The example is actually an ADAM A-task, and so consists of a subroutine with a single argument giving the inherited status value. See SUN/101 for further details about writing ADAM A-tasks. A “stand-alone” equivalent to the ARD_GROUP routine is available which can be used with non-ADAM applications.
The INCLUDE statements are used to define the various “symbolic constants”, which are used in this routine. Starlink software makes widespread use of such constants, which should always be defined in this way rather than by using actual numerical values. They are recognisable by the double underscore “__” (e.g. “SAI__OK”) which distinguishes them from subroutine names. SAE_PAR defines constants starting with “SAI__”, NDF_PAR defines constants starting with “NDF__” (see SUN/33), PRM_PAR defines constants starting with “VAL__” (see SUN/39), GRP_PAR defines constants starting with “GRP__” (see SUN/150), and AST_PAR defines constants starting with “AST__” (see SUN/210).
This application is designed to be able to handle data arrays of any dimensionality, up to the limit set by the NDF library. This limit is given by the symbolic constant NDF__MXDIM, which is used in the declaration of various arrays used to hold information describing each axis.
The value of the STATUS argument is checked. This is because the application uses the Starlink error handling strategy (see SUN/104), which requires that a subroutine should do nothing unless its STATUS argument is set to the value SAI__OK on entry. Here, we simply return without action if STATUS has the wrong value.
The input NDF is now obtained using the ADAM parameter ’NDF’. This may involve prompting the user, or the NDF may be identified using some other means (for instance, the NDF may have been specified on the command line which invoked the application).
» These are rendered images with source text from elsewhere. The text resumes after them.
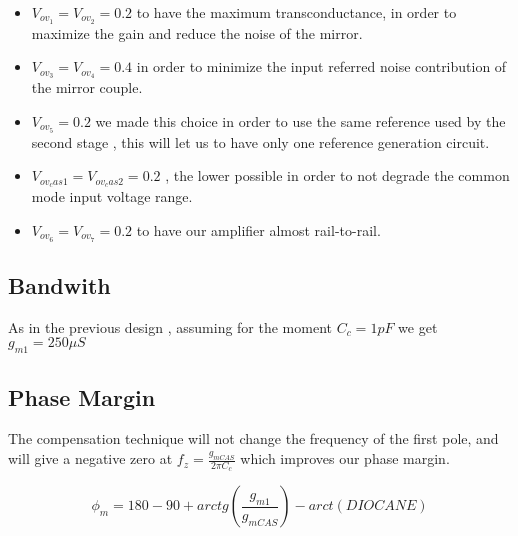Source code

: \begin{itemize}
	\item $V_{ov_1}=V_{ov_2}=0.2$ to have the maximum transconductance, in order to maximize the gain and reduce the noise of the mirror.

	\item $V_{ov_3}=V_{ov_4}=0.4$ in order to minimize the input referred noise contribution of the mirror couple.

	\item $V_{ov_5}=0.2$ we made this choice in order to use the same reference used by the second stage , this will let us to have only one reference generation circuit.

	\item $V_{ov_cas1}=V_{ov_cas2}=0.2$ , the lower possible in order to not degrade the common mode input voltage range.

	\item $V_{ov_6}=V_{ov_7}=0.2$ to have our amplifier almost rail-to-rail.

\end{itemize}

\subsection{Bandwith} %
\label{sub:bandwith}

As in the previous design , assuming for the moment $C_c=1pF$ we get $g_{m1}= 250 \mu S$




\subsection{Phase Margin} %
\label{sub:phase_margin}

The compensation technique will not change the frequency of the first pole, and will give a negative zero at $f_z= 	\frac{g_{mCAS}}{2 \pi C_c}$ which improves our phase margin.

\begin{equation}
	\phi _m= 180 - 90 + arctg(\frac{g_{m1}}{g_{mCAS}}) - arct(DIOCANE)
\end{equation}



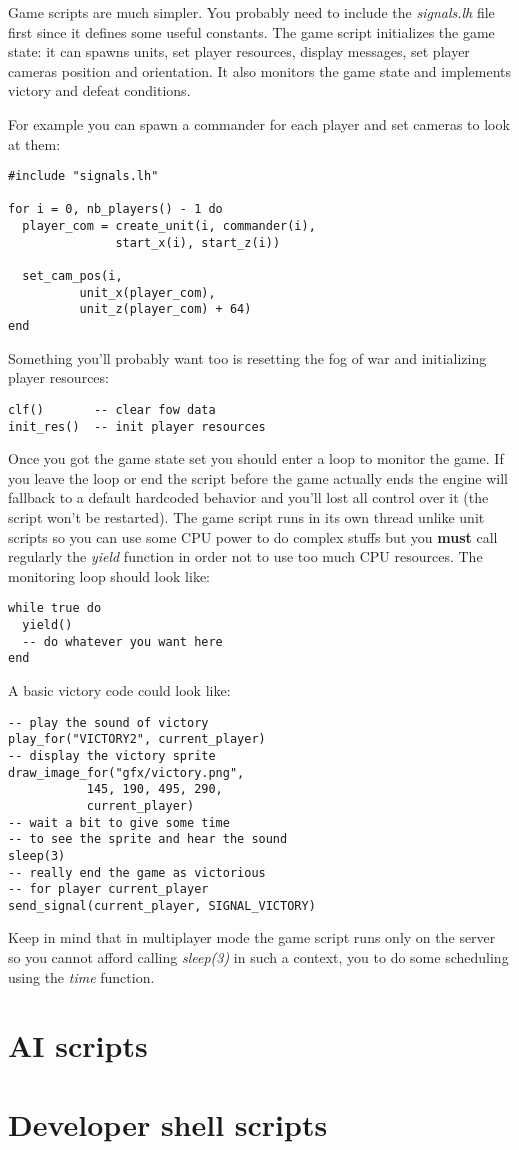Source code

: \documentclass[a4paper,10pt]{article}
\begin{document}
Game scripts are much simpler. You probably need to include the \emph{signals.lh} file first since it defines some useful constants. The game script initializes the game state: it can spawns units, set player resources, display messages, set player cameras position and orientation. It also monitors the game state and implements victory and defeat conditions.

For example you can spawn a commander for each player and set cameras to look at them:
\begin{lstlisting}
#include "signals.lh"

for i = 0, nb_players() - 1 do
  player_com = create_unit(i, commander(i),
			   start_x(i), start_z(i))

  set_cam_pos(i,
	      unit_x(player_com),
	      unit_z(player_com) + 64)
end
\end{lstlisting}

Something you'll probably want too is resetting the fog of war and initializing player resources:
\begin{lstlisting}
clf()		-- clear fow data
init_res()	-- init player resources
\end{lstlisting}

Once you got the game state set you should enter a loop to monitor the game. If you leave the loop or end the script before the game actually ends the engine will fallback to a default hardcoded behavior and you'll lost all control over it (the script won't be restarted). The game script runs in its own thread unlike unit scripts so you can use some CPU power to do complex stuffs but you \textbf{must} call regularly the \emph{yield} function in order not to use too much CPU resources. The monitoring loop should look like:
\begin{lstlisting}
while true do
  yield()
  -- do whatever you want here
end
\end{lstlisting}

A basic victory code could look like:
\begin{lstlisting}
-- play the sound of victory
play_for("VICTORY2", current_player)
-- display the victory sprite
draw_image_for("gfx/victory.png",
	       145, 190, 495, 290,
	       current_player)
-- wait a bit to give some time
-- to see the sprite and hear the sound
sleep(3)
-- really end the game as victorious
-- for player current_player
send_signal(current_player, SIGNAL_VICTORY)
\end{lstlisting}

Keep in mind that in multiplayer mode the game script runs only on the server so you cannot afford calling \emph{sleep(3)} in such a context, you to do some scheduling using the \emph{time} function.

\section{AI scripts}

\section{Developer shell scripts}
\end{document}
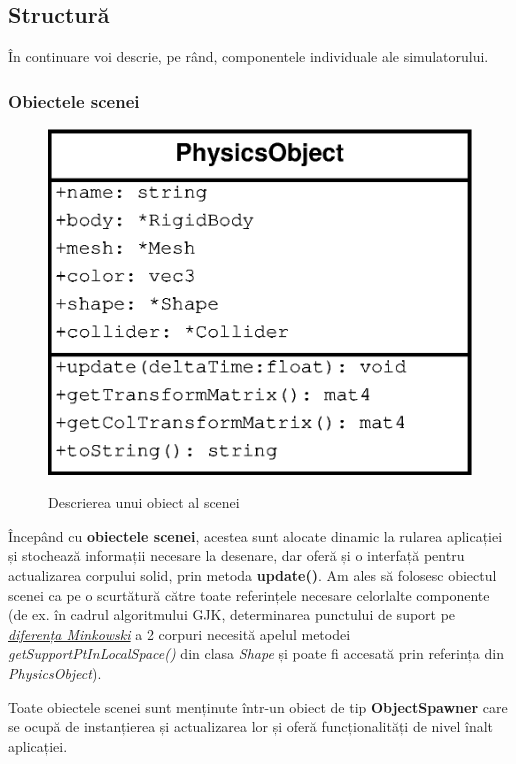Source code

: \documentclass[12pt,a4paper]{report}
\begin{document}
\subsection{Structură}
În continuare voi descrie, pe rând, componentele individuale ale simulatorului.

\subsubsection{Obiectele scenei}
\begin{figure}[H]
	\centering
	\includegraphics[width=0.4\linewidth]{pics/cap4_00.eps}
	\label{fig:physicsObject}
	\caption[]{Descrierea unui obiect al scenei}
\end{figure}

Începând cu \textbf{obiectele scenei}, acestea sunt alocate dinamic la rularea aplicației și stochează informații necesare la desenare, dar oferă și o interfață pentru actualizarea corpului solid, prin metoda \textbf{update()}. Am ales să folosesc obiectul scenei ca pe o scurtătură către toate referințele necesare celorlalte componente (de ex. în cadrul algoritmului GJK, determinarea punctului de suport pe \hyperref[minkowski_difference]{\textit{diferența Minkowski}} a 2 corpuri necesită apelul metodei \textit{getSupportPtInLocalSpace()} din clasa \textit{Shape} și poate fi accesată prin referința din \textit{PhysicsObject}).

Toate obiectele scenei sunt menținute într-un obiect de tip \textbf{ObjectSpawner} care se ocupă de instanțierea și actualizarea lor și oferă funcționalități de nivel înalt aplicației.
\end{document}
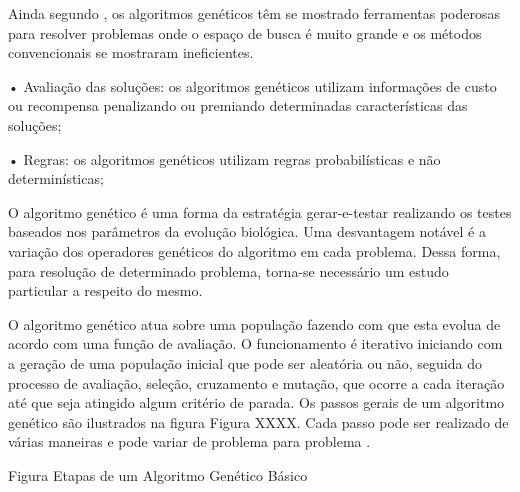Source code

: \documentclass{abntpuc}
\begin{document}
Ainda segundo \cite{oliveira2005algoritmo}, os algoritmos genéticos têm se mostrado ferramentas poderosas para resolver problemas onde o espaço de busca é muito grande e os métodos convencionais se mostraram ineficientes.\par


•  Avaliação das soluções: os algoritmos genéticos utilizam informações de custo ou recompensa penalizando ou premiando determinadas características das soluções; \par

•  Regras: os algoritmos genéticos utilizam regras probabilísticas e não determinísticas; \par

O algoritmo genético é uma forma da estratégia gerar-e-testar realizando os testes baseados nos parâmetros da evolução biológica. Uma desvantagem notável é a variação dos operadores genéticos do algoritmo em cada problema. Dessa forma, para resolução de determinado problema, torna-se necessário um estudo particular a respeito do mesmo. \par

O algoritmo genético atua sobre uma população fazendo com que esta evolua de acordo com uma função de avaliação. O funcionamento é iterativo iniciando com a geração de uma população inicial que pode ser aleatória ou não, seguida do processo de avaliação, seleção, cruzamento e mutação, que ocorre a cada iteração até que seja atingido algum critério de parada. Os passos gerais de um algoritmo genético são ilustrados na figura 
Figura XXXX. Cada passo pode ser realizado de várias maneiras e pode variar de problema para problema \cite{timoteo2005desenvolvimento}.\par 

Figura Etapas de um Algoritmo Genético Básico 
%
\end{document}

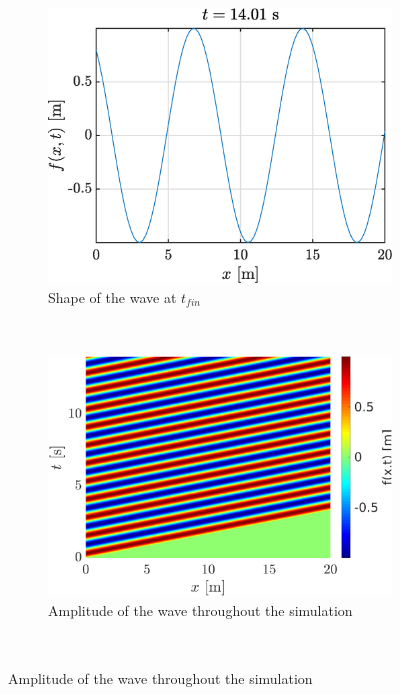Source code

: \documentclass[a4paper,12pt,twoside]{article}
\begin{document}
    \begin{figure}[h!]
    \begin{subfigure}{0.5\textwidth}
    \includegraphics[width=\textwidth]{graphs/ex1fsortie.eps}
    \caption{Shape of the wave at $t_{fin}$}
    \label{fig:ex1sorf}
    \end{subfigure}
    ~
    \begin{subfigure}{0.55\textwidth}
    \includegraphics[width=\textwidth]{graphs/ex1xtsortie.eps}
    \caption{Amplitude of the wave throughout the simulation}
    \label{fig:ex1sorxt}
    \end{subfigure}\


\end{figure}
\end{document}
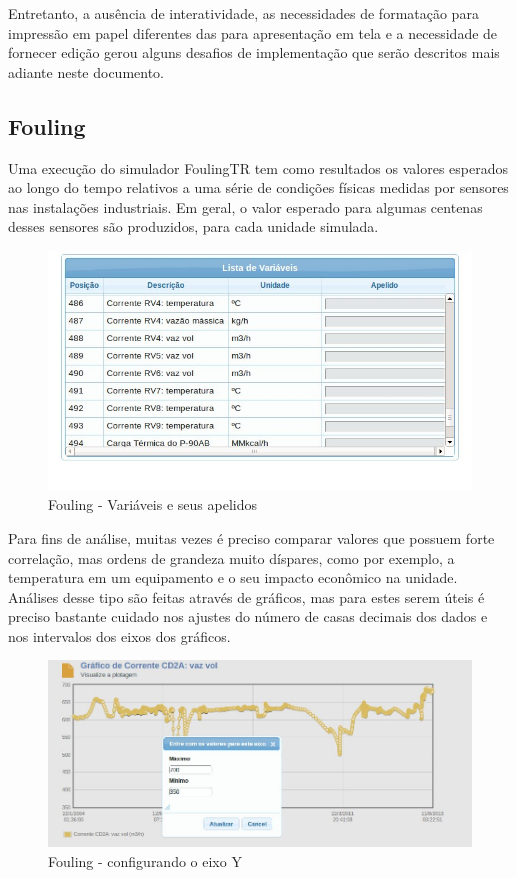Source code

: \documentclass[]{article}
\begin{document}
Entretanto, a ausência de interatividade, as necessidades de formatação para impressão em papel diferentes das para apresentação em tela e a necessidade de fornecer edição gerou alguns desafios de implementação que serão descritos mais adiante neste documento.

\subsection{Fouling}

Uma execução do simulador FoulingTR tem como resultados os valores esperados ao longo do tempo relativos a uma série de condições físicas medidas por sensores nas instalações industriais. Em geral, o valor esperado para algumas centenas desses sensores são produzidos, para cada unidade simulada.

\begin{figure}[!ht]
\centering
\includegraphics[scale=.7]{./fouling_apelidos}
\caption{Fouling - Variáveis e seus apelidos}
\label{fig:fouling_apelidos}
\end{figure}


Para fins de análise, muitas vezes é preciso comparar valores que possuem forte correlação, mas ordens de grandeza muito díspares, como por exemplo, a temperatura em um equipamento e o seu impacto econômico na unidade. Análises desse tipo são feitas através de gráficos, mas para estes serem úteis é preciso bastante cuidado nos ajustes do número de casas decimais dos dados e nos intervalos dos eixos dos gráficos.

\begin{figure}[!ht]
\centering
\includegraphics[scale=0.5]{./fouling_intervaloY}
\caption{Fouling - configurando o eixo Y}
\label{fig:fouling_intervaloY}
\end{figure}
\end{document}
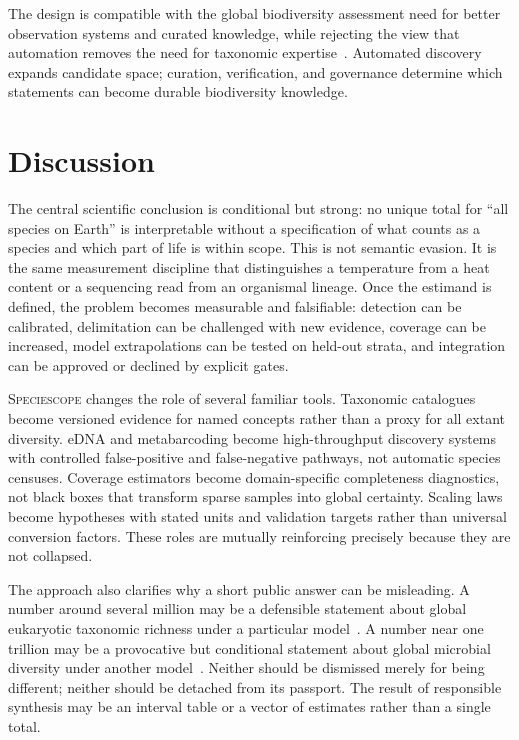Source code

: \documentclass[conference]{IEEEtran}
\newcommand{\specscope}{\textsc{Speciescope}}
\begin{document}
The design is compatible with the global biodiversity assessment need for better observation systems and curated knowledge, while rejecting the view that automation removes the need for taxonomic expertise~\cite{pimm2014,ipbes2019}. Automated discovery expands candidate space; curation, verification, and governance determine which statements can become durable biodiversity knowledge.

\section{Discussion}

The central scientific conclusion is conditional but strong: no unique total for ``all species on Earth'' is interpretable without a specification of what counts as a species and which part of life is within scope. This is not semantic evasion. It is the same measurement discipline that distinguishes a temperature from a heat content or a sequencing read from an organismal lineage. Once the estimand is defined, the problem becomes measurable and falsifiable: detection can be calibrated, delimitation can be challenged with new evidence, coverage can be increased, model extrapolations can be tested on held-out strata, and integration can be approved or declined by explicit gates.

\specscope{} changes the role of several familiar tools. Taxonomic catalogues become versioned evidence for named concepts rather than a proxy for all extant diversity. eDNA and metabarcoding become high-throughput discovery systems with controlled false-positive and false-negative pathways, not automatic species censuses. Coverage estimators become domain-specific completeness diagnostics, not black boxes that transform sparse samples into global certainty. Scaling laws become hypotheses with stated units and validation targets rather than universal conversion factors. These roles are mutually reinforcing precisely because they are not collapsed.

The approach also clarifies why a short public answer can be misleading. A number around several million may be a defensible statement about global eukaryotic taxonomic richness under a particular model~\cite{mora2011}. A number near one trillion may be a provocative but conditional statement about global microbial diversity under another model~\cite{locey2016}. Neither should be dismissed merely for being different; neither should be detached from its passport. The result of responsible synthesis may be an interval table or a vector of estimates rather than a single total.
\end{document}
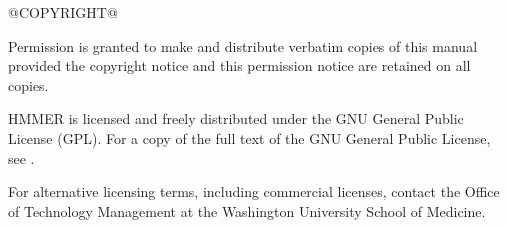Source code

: \vspace*{\fill}
\begin{flushleft}
@COPYRIGHT@

\vspace{5mm}
Permission is granted to make and distribute verbatim copies of this
manual provided the copyright notice and this permission notice are
retained on all copies.

\vspace{5mm}
HMMER is licensed and freely distributed under the GNU General Public
License (GPL). For a copy of the full text of the GNU General Public
License, see
.

\vspace{5mm}
For alternative licensing terms, including commercial licenses,
contact the Office of Technology Management at the Washington
University School of Medicine.

\vspace{5mm}
\end{flushleft}


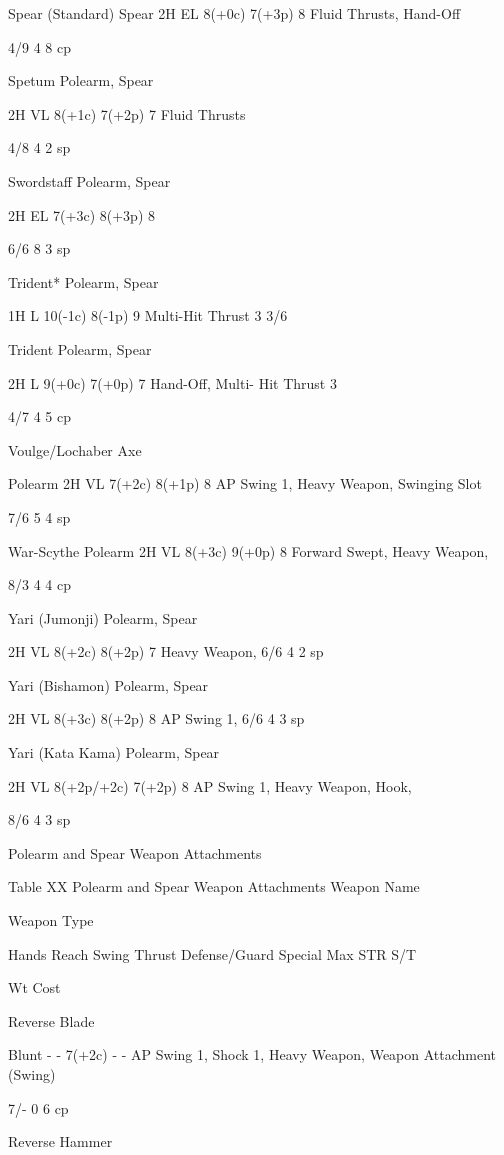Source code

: \documentclass[oneside,11pt,english]{book}
\begin{document}
Spear (Standard) Spear 2H EL 8(+0c) 7(+3p) 8 Fluid Thrusts, 
Hand-Off 

4/9 4 8 cp 

Spetum Polearm, 
Spear 

2H VL 8(+1c) 7(+2p) 7 Fluid Thrusts 

 

4/8 4 2 sp 

Swordstaff Polearm, 
Spear 

2H EL 7(+3c) 8(+3p) 8 

 

6/6 8 3 sp 

Trident* Polearm, 
Spear 

1H L 10(-1c) 8(-1p) 9 Multi-Hit Thrust 3 3/6 

Trident Polearm, 
Spear 

2H L 9(+0c) 7(+0p) 7 Hand-Off, Multi-
Hit Thrust 3 

4/7 4 5 cp 

Voulge/Lochaber 
Axe 

Polearm 2H VL 7(+2c) 8(+1p) 8 AP Swing 1, 
Heavy Weapon, 
Swinging Slot 

7/6 5 4 sp 

War-Scythe Polearm 2H VL 8(+3c) 9(+0p) 8 Forward Swept, 
Heavy Weapon, 

8/3 4 4 cp 

Yari (Jumonji) Polearm, 
Spear 

2H VL 8(+2c) 8(+2p) 7 Heavy Weapon, 6/6 4 2 sp 

Yari (Bishamon) Polearm, 
Spear 

2H VL 8(+3c) 8(+2p) 8 AP Swing 1, 6/6 4 3 sp 

Yari (Kata Kama) Polearm, 
Spear 

2H VL 8(+2p/+2c) 7(+2p) 8 AP Swing 1, 
Heavy Weapon, 
Hook, 

8/6 4 3 sp 

 
Polearm and Spear Weapon Attachments 

 
Table XX Polearm and Spear Weapon Attachments 
Weapon 
Name 

Weapon 
Type 

Hands Reach Swing Thrust Defense/Guard Special Max 
STR 
S/T 

Wt Cost 

Reverse 
Blade 

Blunt - - 7(+2c) - - AP Swing 1, Shock 1, Heavy 
Weapon, Weapon Attachment 
(Swing) 

7/- 0 6 cp 

Reverse 
Hammer 
\end{document}
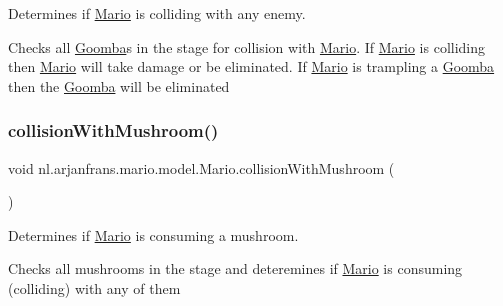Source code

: Determines if \hyperlink{classnl_1_1arjanfrans_1_1mario_1_1model_1_1Mario}{Mario} is colliding with any enemy. 

Checks all \hyperlink{classnl_1_1arjanfrans_1_1mario_1_1model_1_1Goomba}{Goomba}\textquotesingle{}s in the stage for collision with \hyperlink{classnl_1_1arjanfrans_1_1mario_1_1model_1_1Mario}{Mario}. If \hyperlink{classnl_1_1arjanfrans_1_1mario_1_1model_1_1Mario}{Mario} is colliding then \hyperlink{classnl_1_1arjanfrans_1_1mario_1_1model_1_1Mario}{Mario} will take damage or be eliminated. If \hyperlink{classnl_1_1arjanfrans_1_1mario_1_1model_1_1Mario}{Mario} is trampling a \hyperlink{classnl_1_1arjanfrans_1_1mario_1_1model_1_1Goomba}{Goomba} then the \hyperlink{classnl_1_1arjanfrans_1_1mario_1_1model_1_1Goomba}{Goomba} will be eliminated \mbox{\label{classnl_1_1arjanfrans_1_1mario_1_1model_1_1Mario_a19d885fce354f45ae4419abd36cd795e}} 
\subsubsection{\texorpdfstring{collision\+With\+Mushroom()}{collisionWithMushroom()}}
{\footnotesize\ttfamily void nl.\+arjanfrans.\+mario.\+model.\+Mario.\+collision\+With\+Mushroom (\begin{DoxyParamCaption}{ }\end{DoxyParamCaption})\hspace{0.3cm}{\ttfamily [protected]}}



Determines if \hyperlink{classnl_1_1arjanfrans_1_1mario_1_1model_1_1Mario}{Mario} is consuming a mushroom. 

Checks all mushrooms in the stage and deteremines if \hyperlink{classnl_1_1arjanfrans_1_1mario_1_1model_1_1Mario}{Mario} is consuming (colliding) with any of them \mbox{\label{classnl_1_1arjanfrans_1_1mario_1_1model_1_1Mario_a8ec810c8c16e6f4151c1259fb96d1790}} 
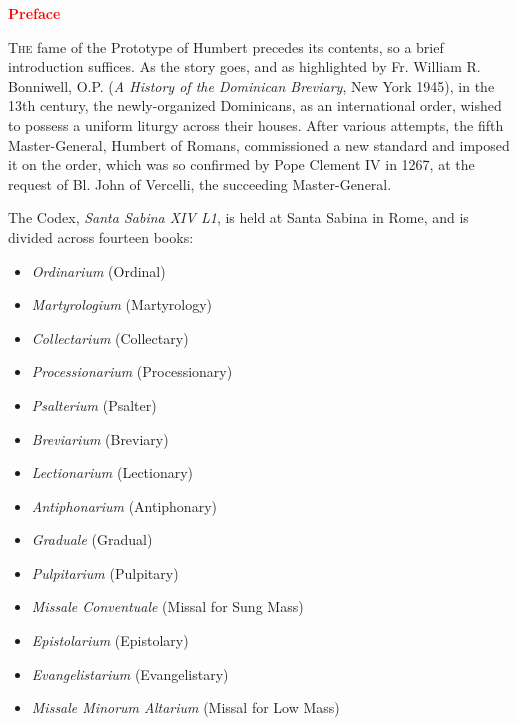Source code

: \vspace{+1em}

\begin{center}
\large\textcolor{Red}{\textbf{Preface}}
\end{center}




\lettrine[lines=2]{\zallmancaps \color{Blue} T}{he} fame of the Prototype of Humbert precedes its contents, so a brief introduction suffices. As the story goes, and as highlighted by Fr. William R. Bonniwell, O.P. (\emph{A History of the Dominican Breviary}, New York 1945), in the 13th century, the newly-organized Dominicans, as an international order, wished to possess a uniform liturgy across their houses. After various attempts, the fifth Master-General, Humbert of Romans, commissioned a new standard and imposed it on the order, which was so confirmed by Pope Clement IV in 1267, at the request of Bl. John of Vercelli, the succeeding Master-General.

The Codex, \emph{Santa Sabina XIV L1}, is held at Santa Sabina in Rome, and is divided across fourteen books:
\begin{itemize}[nosep]
	\item \emph{Ordinarium} (Ordinal)
	\item \emph{Martyrologium} (Martyrology)
	\item \emph{Collectarium} (Collectary)
	\item \emph{Processionarium} (Processionary)
	\item \emph{Psalterium} (Psalter)
	\item \emph{Breviarium} (Breviary)
	\item \emph{Lectionarium} (Lectionary)
	\item \emph{Antiphonarium} (Antiphonary)
	\item \emph{Graduale} (Gradual)
	\item \emph{Pulpitarium} (Pulpitary)
	\item \emph{Missale Conventuale} (Missal for Sung Mass)
	\item \emph{Epistolarium} (Epistolary)
	\item \emph{Evangelistarium} (Evangelistary)
	\item \emph{Missale Minorum Altarium} (Missal for Low Mass)
\end{itemize}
An integer value is returned to the application in variable INDF. This is an NDF identifier and is used to refer to the NDF throughout the rest of the application.
The shape and size of the NDF is now obtained. This returns the number of dimensions, and the upper and lower bounds on each axis. These bounds are needed to be able to correctly locate positions supplied within the ARD description.
The DATA array in the NDF is then accessed by calling NDF_MAP. Rather than returning actual data values, this routine returns a pointer to the data values in IPDATA. The total number of pixels in the array is returned in EL.
Next, the ARD description is obtained using ADAM parameter ’REGION’. The returned ARD description is stored in a “GRP group” (rather like a Fortran character array). The GRP package is described in SUN/150 and programmers using ARD should be aware of its contents. An integer value is returned in IGRP which is used to identify the group containing the ARD description throughout the rest of the application. The second argument is a “null group identifier” (a symbolic constant defined within the include file GRP_PAR). It is used to indicate that there is no existing ARD description on which to base the new ARD description; a completely new ARD description must be supplied.
We now obtain a pointer to a temporary array in which we can store the pixel mask corresponding to the ARD description. The mask has the same number of pixels as the data array, and each pixel stores an integer value. The PSX library is a Fortran interface to the POSIX library and is described in SUN/121.
An NDF structure can have a range of “World Coordinate Systems” associated with it. Information describing these coordinate systems, and how to transform positions between them, is stored in the WCS component of the NDF. The NDF_GTWCS routine returns an identifier for an AST FrameSet which is a representation of the WCS component. The facilities of the AST library can then be used to manipulate the WCS information in many different ways.
ARD_WCS stores the supplied FrameSet pointer for later use by the ARD_WORK routine. Making this call to ARD_WCS is optional. If it were not made, then positions within the ARD description would have to be supplied in pixel coordinates. Since we are in fact calling ARD_WCS, positions within the ARD description can be supplied in any coordinate system which can be related to any of the coordinate systems in the NDF’s WCS FrameSet.
The subroutine ARD_WORK is now called to create the pixel mask identifying the pixels specified by the ARD description. Positive values are stored in the mask for such pixels, and zero is stored for all other pixels. Note, no value need be assigned to the TRCOEF argument since it will be ignored anyway. This is because of the earlier call to ARD_WCS which specifies the WCS information, and makes the TRCOEF argument redundant.
A subroutine is now called to add up the pixel values in the regions specified by the ARD description. The pointer values returned by NDF_MAP and PSX_CALLOC are turned into actual Fortran arrays at this point, which SUMIT can access. This is done using the %VAL function in the call to SUMIT. SUMIT is not part of the ARD package, but would be written by the application programmer. It may look like this:
  *  Include definitions of global constants.
  *  Arguments Given.
        INTEGER EL
        REAL DATA( EL )
        INTEGER MASK( EL )
  *  Arguments Returned.
        REAL SUM
  *  Arguments Given and Returned.
  *  Declare local variables.
        INTEGER I
  *  Check inherited global status.
  *  Initialise the sum of the valid data values.
        SUM = 0.0
  *  Loop round every element in the data array.
        DO I = 1, EL
  *  Check to see if this pixel was included in the ARD
  *  description. It will have a positive mask value if it was.
  *  Skip over the pixel if it was not included.
           IF( MASK( I ) .GT. 0 ) THEN
  *  The regions selected by the ARD description may contain
  *  pixels which are flagged as unusable in the input NDF.
  *  Such pixels have the value given by the symbolic constant
  *  VAL__BADR and should not be included in the returned data
  *  sum.
              IF( DATA( I ) .NE. VAL__BADR ) THEN
                 SUM = SUM + DATA( I )
              END IF
           END IF
        END DO

The two arrays can be treated as one dimensional vectors because they are the same size and shape. This makes it easy to process arrays of any dimensionality.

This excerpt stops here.